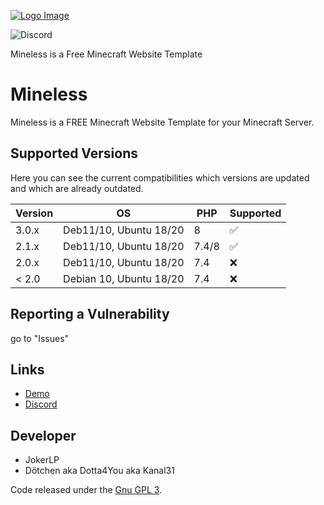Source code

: [![Logo Image](https://cdn.discordapp.com/attachments/936240550925963264/936623117038682132/79217.jpg)](https://pterodactyl.io)

<!-- ![GitHub Workflow Status](https://img.shields.io/github/workflow/status/pterodactyl/panel/tests?label=Tests&style=for-the-badge) --->
![Discord](https://img.shields.io/discord/936240550489751563?label=Discord&logo=Discord&logoColor=white&style=for-the-badge)
<!-- ![GitHub Releases](https://img.shields.io/github/downloads/pterodactyl/panel/latest/total?style=for-the-badge) --->
<!-- ![GitHub contributors](https://img.shields.io/github/contributors/pterodactyl/panel?style=for-the-badge) --->

Mineless is a Free Minecraft Website Template

# Mineless
Mineless is a FREE Minecraft Website Template for your Minecraft Server.


## Supported Versions

Here you can see the current compatibilities which versions are updated and which are already outdated.

| Version | OS | PHP |   Supported   |
| ------- | -- | --- | ------------- |
| 3.0.x   | Deb11/10, Ubuntu 18/20 | 8 | :white_check_mark: |
| 2.1.x   | Deb11/10, Ubuntu 18/20 | 7.4/8 | :white_check_mark: |
| 2.0.x   | Deb11/10, Ubuntu 18/20 | 7.4 | :x:           |
| < 2.0   | Debian 10, Ubuntu 18/20 | 7.4 |:x:           |

## Reporting a Vulnerability

go to "Issues"


## Links
* [Demo](https://mineweb.narrowmining.de/)
* [Discord](https://discord.gg/Fdz87T3nRB)

## Developer
* JokerLP
* Dötchen aka Dotta4You aka Kanal31

<!-- Soon: --->
<!-- ## Docs --->

Code released under the [Gnu GPL 3](./LICENSE.md).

========

§ **Work to be completed**
Taking each record in turn, retype it exactly and drop any picture.

§ **Written response**
Source code

: [![Logo Image](https://cdn.discordapp.com/attachments/936240550925963264/936623117038682132/79217.jpg)](https://pterodactyl.io)

<!-- ![GitHub Workflow Status](https://img.shields.io/github/workflow/status/pterodactyl/panel/tests?label=Tests&style=for-the-badge) --->
![Discord](https://img.shields.io/discord/936240550489751563?label=Discord&logo=Discord&logoColor=white&style=for-the-badge)
<!-- ![GitHub Releases](https://img.shields.io/github/downloads/pterodactyl/panel/latest/total?style=for-the-badge) --->
<!-- ![GitHub contributors](https://img.shields.io/github/contributors/pterodactyl/panel?style=for-the-badge) --->

Mineless is a Free Minecraft Website Template

# Mineless
Mineless is a FREE Minecraft Website Template for your Minecraft Server.


## Supported Versions

Here you can see the current compatibilities which versions are updated and which are already outdated.

| Version | OS | PHP |   Supported   |
| ------- | -- | --- | ------------- |
| 3.0.x   | Deb11/10, Ubuntu 18/20 | 8 | :white_check_mark: |
| 2.1.x   | Deb11/10, Ubuntu 18/20 | 7.4/8 | :white_check_mark: |
| 2.0.x   | Deb11/10, Ubuntu 18/20 | 7.4 | :x:           |
| < 2.0   | Debian 10, Ubuntu 18/20 | 7.4 |:x:           |

## Reporting a Vulnerability

go to "Issues"


## Links
* [Demo](https://mineweb.narrowmining.de/)
* [Discord](https://discord.gg/Fdz87T3nRB)

## Developer
* JokerLP
* Dötchen aka Dotta4You aka Kanal31

<!-- Soon: --->
<!-- ## Docs --->

Code released under the [Gnu GPL 3](./LICENSE.md).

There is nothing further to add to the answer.